Entry & stay

Your arrival in Germany: file a motion for a visa, type of residence permit required

Foreign nationals are generally required to obtain a visa for stays of longer than 3 months to take up a professional activity in Germany. However, there are exceptions, including EU citizens, citizens of the EEA (European Economic Area) and Switzerland.
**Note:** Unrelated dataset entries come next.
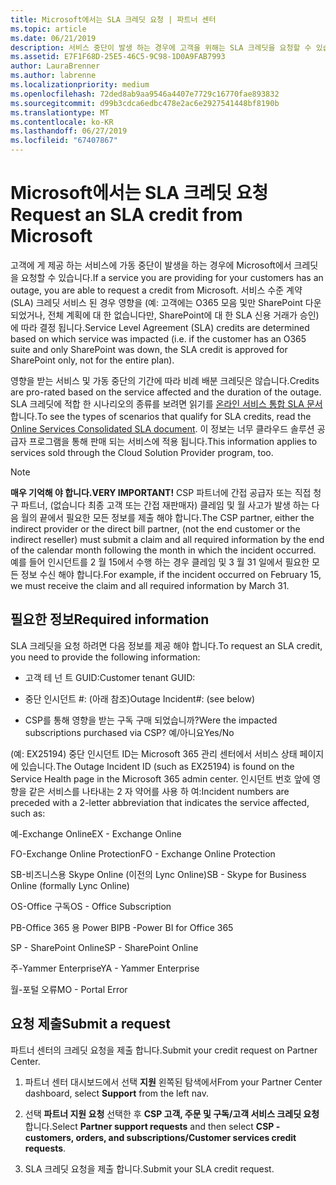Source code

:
 ```yaml
---
title: Microsoft에서는 SLA 크레딧 요청 | 파트너 센터
ms.topic: article
ms.date: 06/21/2019
description: 서비스 중단이 발생 하는 경우에 고객을 위해는 SLA 크레딧을 요청할 수 있습니다.
ms.assetid: E7F1F68D-25E5-46C5-9C98-1D0A9FAB7993
author: LauraBrenner
ms.author: labrenne
ms.localizationpriority: medium
ms.openlocfilehash: 72ded8ab9aa9546a4407e7729c16770fae893832
ms.sourcegitcommit: d99b3cdca6edbc478e2ac6e2927541448bf8190b
ms.translationtype: MT
ms.contentlocale: ko-KR
ms.lasthandoff: 06/27/2019
ms.locfileid: "67407867"
---
```

# <a name="request-an-sla-credit-from-microsoft"></a><span data-ttu-id="5e7f9-103">Microsoft에서는 SLA 크레딧 요청</span><span class="sxs-lookup"><span data-stu-id="5e7f9-103">Request an SLA credit from Microsoft</span></span> 

<span data-ttu-id="5e7f9-104">고객에 게 제공 하는 서비스에 가동 중단이 발생을 하는 경우에 Microsoft에서 크레딧을 요청할 수 있습니다.</span><span class="sxs-lookup"><span data-stu-id="5e7f9-104">If a service you are providing for your customers has an outage, you are able to request a credit from Microsoft.</span></span> <span data-ttu-id="5e7f9-105">서비스 수준 계약 (SLA) 크레딧 서비스 된 경우 영향을 (예: 고객에는 O365 모음 및만 SharePoint 다운 되었거나, 전체 계획에 대 한 없습니다만, SharePoint에 대 한 SLA 신용 거래가 승인)에 따라 결정 됩니다.</span><span class="sxs-lookup"><span data-stu-id="5e7f9-105">Service Level Agreement (SLA) credits are determined based on which service was impacted (i.e. if the customer has an O365 suite and only SharePoint was down, the SLA credit is approved for SharePoint only, not for the entire plan).</span></span>

<span data-ttu-id="5e7f9-106">영향을 받는 서비스 및 가동 중단의 기간에 따라 비례 배분 크레딧은 않습니다.</span><span class="sxs-lookup"><span data-stu-id="5e7f9-106">Credits are pro-rated based on the service affected and the duration of the outage.</span></span> <span data-ttu-id="5e7f9-107">SLA 크레딧에 적합 한 시나리오의 종류를 보려면 읽기를 [온라인 서비스 통합 SLA 문서](http://www.microsoftvolumelicensing.com/DocumentSearch.aspx?Mode=3&DocumentTypeId=37)합니다.</span><span class="sxs-lookup"><span data-stu-id="5e7f9-107">To see the types of scenarios that qualify for SLA credits, read the [Online Services Consolidated SLA document](http://www.microsoftvolumelicensing.com/DocumentSearch.aspx?Mode=3&DocumentTypeId=37).</span></span> <span data-ttu-id="5e7f9-108">이 정보는 너무 클라우드 솔루션 공급자 프로그램을 통해 판매 되는 서비스에 적용 됩니다.</span><span class="sxs-lookup"><span data-stu-id="5e7f9-108">This information applies to services sold through the Cloud Solution Provider program, too.</span></span>

>[!Note]
><span data-ttu-id="5e7f9-109">**매우 기억해 야 합니다.**</span><span class="sxs-lookup"><span data-stu-id="5e7f9-109">**VERY IMPORTANT!**</span></span> <span data-ttu-id="5e7f9-110">CSP 파트너에 간접 공급자 또는 직접 청구 파트너, (없습니다 최종 고객 또는 간접 재판매자) 클레임 및 월 사고가 발생 하는 다음 월의 끝에서 필요한 모든 정보를 제출 해야 합니다.</span><span class="sxs-lookup"><span data-stu-id="5e7f9-110">The CSP partner, either the indirect provider or the direct bill partner, (not the end customer or the indirect reseller) must submit a claim and all required information by the end of the calendar month following the month in which the incident occurred.</span></span> <span data-ttu-id="5e7f9-111">예를 들어 인시던트를 2 월 15에서 수행 하는 경우 클레임 및 3 월 31 일에서 필요한 모든 정보 수신 해야 합니다.</span><span class="sxs-lookup"><span data-stu-id="5e7f9-111">For example, if the incident occurred on February 15, we must receive the claim and all required information by March 31.</span></span> 

## <a name="required-information"></a><span data-ttu-id="5e7f9-112">필요한 정보</span><span class="sxs-lookup"><span data-stu-id="5e7f9-112">Required information</span></span>


<span data-ttu-id="5e7f9-113">SLA 크레딧을 요청 하려면 다음 정보를 제공 해야 합니다.</span><span class="sxs-lookup"><span data-stu-id="5e7f9-113">To request an SLA credit, you need to provide the following information:</span></span> 

- <span data-ttu-id="5e7f9-114">고객 테 넌 트 GUID:</span><span class="sxs-lookup"><span data-stu-id="5e7f9-114">Customer tenant GUID:</span></span> 

- <span data-ttu-id="5e7f9-115">중단 인시던트 #: (아래 참조)</span><span class="sxs-lookup"><span data-stu-id="5e7f9-115">Outage Incident#: (see below)</span></span>

- <span data-ttu-id="5e7f9-116">CSP를 통해 영향을 받는 구독 구매 되었습니까?</span><span class="sxs-lookup"><span data-stu-id="5e7f9-116">Were the impacted subscriptions purchased via CSP?</span></span> <span data-ttu-id="5e7f9-117">예/아니요</span><span class="sxs-lookup"><span data-stu-id="5e7f9-117">Yes/No</span></span>

<span data-ttu-id="5e7f9-118">(예: EX25194) 중단 인시던트 ID는 Microsoft 365 관리 센터에서 서비스 상태 페이지에 있습니다.</span><span class="sxs-lookup"><span data-stu-id="5e7f9-118">The Outage Incident ID (such as EX25194) is found on the Service Health page in the Microsoft 365 admin center.</span></span> <span data-ttu-id="5e7f9-119">인시던트 번호 앞에 영향을 같은 서비스를 나타내는 2 자 약어를 사용 하 여:</span><span class="sxs-lookup"><span data-stu-id="5e7f9-119">Incident numbers are preceded with a 2-letter abbreviation that indicates the service affected, such as:</span></span>

<span data-ttu-id="5e7f9-120">예-Exchange Online</span><span class="sxs-lookup"><span data-stu-id="5e7f9-120">EX - Exchange Online</span></span>

<span data-ttu-id="5e7f9-121">FO-Exchange Online Protection</span><span class="sxs-lookup"><span data-stu-id="5e7f9-121">FO - Exchange Online Protection</span></span>

<span data-ttu-id="5e7f9-122">SB-비즈니스용 Skype Online (이전의 Lync Online)</span><span class="sxs-lookup"><span data-stu-id="5e7f9-122">SB - Skype for Business Online (formally Lync Online)</span></span>

<span data-ttu-id="5e7f9-123">OS-Office 구독</span><span class="sxs-lookup"><span data-stu-id="5e7f9-123">OS - Office Subscription</span></span>

<span data-ttu-id="5e7f9-124">PB-Office 365 용 Power BI</span><span class="sxs-lookup"><span data-stu-id="5e7f9-124">PB -Power BI for Office 365</span></span>

<span data-ttu-id="5e7f9-125">SP - SharePoint Online</span><span class="sxs-lookup"><span data-stu-id="5e7f9-125">SP - SharePoint Online</span></span>

<span data-ttu-id="5e7f9-126">주-Yammer Enterprise</span><span class="sxs-lookup"><span data-stu-id="5e7f9-126">YA - Yammer Enterprise</span></span>

<span data-ttu-id="5e7f9-127">월-포털 오류</span><span class="sxs-lookup"><span data-stu-id="5e7f9-127">MO - Portal Error</span></span>

## <a name="submit-a-request"></a><span data-ttu-id="5e7f9-128">요청 제출</span><span class="sxs-lookup"><span data-stu-id="5e7f9-128">Submit a request</span></span>

<span data-ttu-id="5e7f9-129">파트너 센터의 크레딧 요청을 제출 합니다.</span><span class="sxs-lookup"><span data-stu-id="5e7f9-129">Submit your credit request on Partner Center.</span></span>

1. <span data-ttu-id="5e7f9-130">파트너 센터 대시보드에서 선택 **지원** 왼쪽된 탐색에서</span><span class="sxs-lookup"><span data-stu-id="5e7f9-130">From your Partner Center dashboard, select **Support** from the left nav.</span></span>

2. <span data-ttu-id="5e7f9-131">선택 **파트너 지원 요청** 선택한 후 **CSP 고객, 주문 및 구독/고객 서비스 크레딧 요청**합니다.</span><span class="sxs-lookup"><span data-stu-id="5e7f9-131">Select **Partner support requests** and then select **CSP - customers, orders, and subscriptions/Customer services credit requests**.</span></span>

3. <span data-ttu-id="5e7f9-132">SLA 크레딧 요청을 제출 합니다.</span><span class="sxs-lookup"><span data-stu-id="5e7f9-132">Submit your SLA credit request.</span></span>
The following applies to all other nationals: The national visa for a long-term stay must generally be filed with the responsible foreign representation before entering the country. 

Exception: Citizens of Australia, Israel, Japan, Canada, New Zealand, the Republic of Korea, the United Kingdom of Great Britain and Northern Ireland and the United States of America have the option of filing a motion for the required residence permit even after they have entered the country. 

Young woman is admiring the view from in a train window

Regular and accelerated visa procedure

Regular visa procedure: the procedure has no fixed deadlines, and the duration is unknown. It depends on the appointment, the processing status of the diplomatic mission abroad and the domestic authorities. 
Accelerated visa procedure: under this procedure, deadlines are set, and the estimated duration is 1 to 4 months. 
The Skilled Immigration Act offers the possibility of an accelerated skilled labour procedure for qualified skilled workers. To take advantage of this, employers - with the authorisation of the skilled worker - conclude a contract with the responsible Foreigners' Authority, which may lead to a considerable reduction in the duration of the procedure. 
You can find more information on the accelerated visa procedure here

Which residence permit do I need depending on the reason for my entry?

For your stay in Germany, it is necessary to file a motion for a residence permit after your entry, which is issued for the following purposes: 

  • for the purpose of training 
  • for the purpose of gainful employment 
  • for reasons of international law, humanitarian or political reasons
  • for the purpose of family reunification

In addition to taking up employment, there are other reasons for which a motion to obtain a visa to enter Germany may need to be filed. Special entry and employment regulations must also be observed for certain occupational groups. Read more about other types of visas that offer the prospect of a long-term stay in Germany. 
Here you will find an overview of the various reasons for entry. 

Are there special regulations for academic specialists and shortage occupations?

Yes, the EU Blue Card is a residence permit for academic professionals. The Blue Card is associated with certain benefits, such as a permanent settlement permit after a shorter period of time or the possibility of easier family reunification. 
Requirements for the EU Blue Card: 

  • German, recognised or foreign university degree that is comparable to a German one
  • A concrete job offer from a company in Germany
  • Job corresponds to qualification
  • Gross salary: at least EUR 45,300 (in 2024). A reduced minimum annual salary of at least EUR 41,041.80 (in 2024) applies to shortage occupations.

Find out more about the EU Blue Card
In addition, the accelerated skilled labour procedure in accordance with Section 81a Residence Act in Germany enables employers to shorten the administrative procedure until the foreign skilled worker enters the country in cooperation with the Foreigners' Authority. This procedure was newly introduced as part of the Skilled Labour Immigration Act. Employers may actively initiate the accelerated procedure with the responsible Foreigners' Authority in Germany by submitting a specific job offer and an authorisation from the skilled worker. However, the skilled worker still has the option of using the regular visa procedure to enter Germany.